- Location: Metekel Zone, Benishangul-Gumuz Region, Ethiopia
- Date: December 22–23, 2020
- Target: Oromo, Amhara, shinasha, Gumuz
- Attack type: Mass killing;
- Deaths: 100 by Gumuz militia; 42 by ENDF
- Perpetrators: Gumuz militias ; ENDF;

= Metekel massacre =

2020 massacre in Benishangul-Gumuz Region, Ethiopia

The Metekel massacre was a massacre that took place on the night of 22–23 December 2020, in the Metekel Zone of the Benishangul-Gumuz Region, Ethiopia. As of 23 December 2020, the Ethiopian Human Rights Commission counted 100 deaths. Authorities responded by killing 42 suspects and arresting seven officials.

==Context==

Several massacres took place in the Metekel Zone during 2019–2020. Different regional and federal authorities disagree on the characterisation of the conflict.

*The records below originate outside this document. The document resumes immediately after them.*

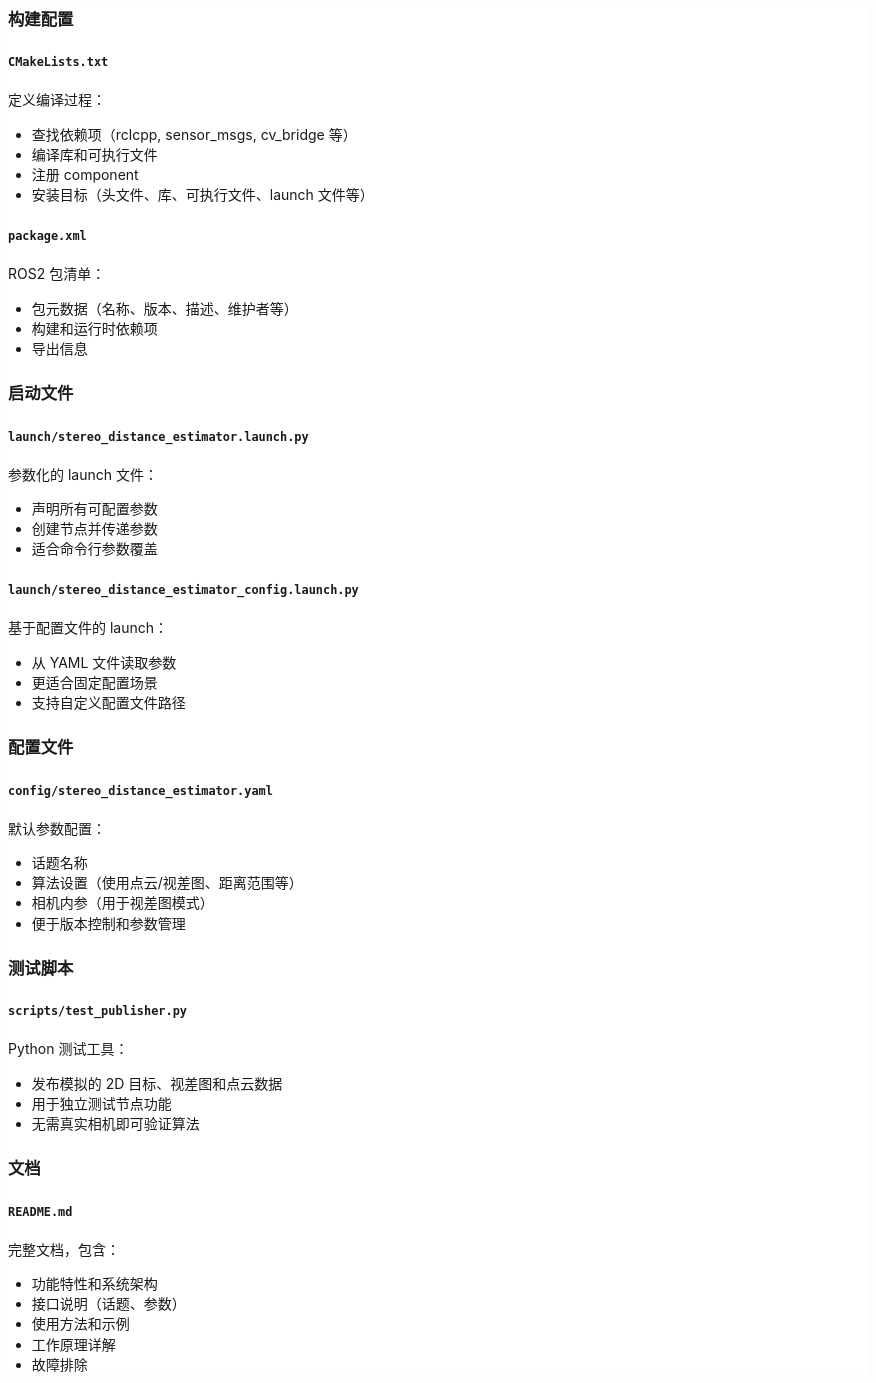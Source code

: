 ### 构建配置

#### `CMakeLists.txt`
定义编译过程：
- 查找依赖项（rclcpp, sensor_msgs, cv_bridge 等）
- 编译库和可执行文件
- 注册 component
- 安装目标（头文件、库、可执行文件、launch 文件等）

#### `package.xml`
ROS2 包清单：
- 包元数据（名称、版本、描述、维护者等）
- 构建和运行时依赖项
- 导出信息

### 启动文件

#### `launch/stereo_distance_estimator.launch.py`
参数化的 launch 文件：
- 声明所有可配置参数
- 创建节点并传递参数
- 适合命令行参数覆盖

#### `launch/stereo_distance_estimator_config.launch.py`
基于配置文件的 launch：
- 从 YAML 文件读取参数
- 更适合固定配置场景
- 支持自定义配置文件路径

### 配置文件

#### `config/stereo_distance_estimator.yaml`
默认参数配置：
- 话题名称
- 算法设置（使用点云/视差图、距离范围等）
- 相机内参（用于视差图模式）
- 便于版本控制和参数管理

### 测试脚本

#### `scripts/test_publisher.py`
Python 测试工具：
- 发布模拟的 2D 目标、视差图和点云数据
- 用于独立测试节点功能
- 无需真实相机即可验证算法

### 文档

#### `README.md`
完整文档，包含：
- 功能特性和系统架构
- 接口说明（话题、参数）
- 使用方法和示例
- 工作原理详解
- 故障排除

The 22–23 December massacre followed several other ethnicity-related massacres in Ethiopia during late 2020.

==Massacre==
A massacre and burning of houses took place during the night from 22 to 23 December 2020 in Bikuji Kebele in the Metekel Zone. Witness Tesfahun Amogne said that the residents had been surrounded by 500 gunmen. He said that security forces had been "repeatedly notified", and arrived after the attackers had left.

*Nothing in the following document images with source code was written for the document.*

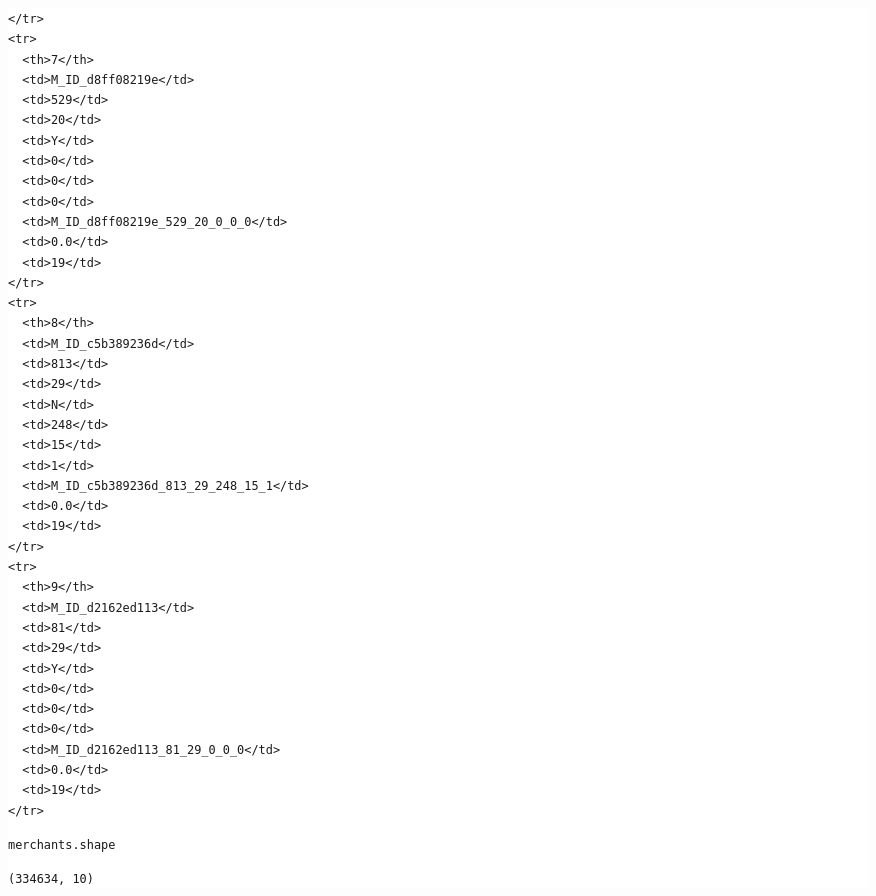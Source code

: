     </tr>
    <tr>
      <th>7</th>
      <td>M_ID_d8ff08219e</td>
      <td>529</td>
      <td>20</td>
      <td>Y</td>
      <td>0</td>
      <td>0</td>
      <td>0</td>
      <td>M_ID_d8ff08219e_529_20_0_0_0</td>
      <td>0.0</td>
      <td>19</td>
    </tr>
    <tr>
      <th>8</th>
      <td>M_ID_c5b389236d</td>
      <td>813</td>
      <td>29</td>
      <td>N</td>
      <td>248</td>
      <td>15</td>
      <td>1</td>
      <td>M_ID_c5b389236d_813_29_248_15_1</td>
      <td>0.0</td>
      <td>19</td>
    </tr>
    <tr>
      <th>9</th>
      <td>M_ID_d2162ed113</td>
      <td>81</td>
      <td>29</td>
      <td>Y</td>
      <td>0</td>
      <td>0</td>
      <td>0</td>
      <td>M_ID_d2162ed113_81_29_0_0_0</td>
      <td>0.0</td>
      <td>19</td>
    </tr>
  </tbody>
</table>
</div>




```python
merchants.shape
```




    (334634, 10)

Amhara Mass Media Agency described the victims as ethnic Amhara and Agaw people and the killings as being "ethnically targeted".

Initial estimates of the number of dead included 90, 100 (Ethiopian Human Rights Commission, EHRC), 200 (National Movement of Amhara). On 30 December, the government-owned Ethiopian Herald stated that there had been 207 fatalities. According to the Red Cross 222 people were killed.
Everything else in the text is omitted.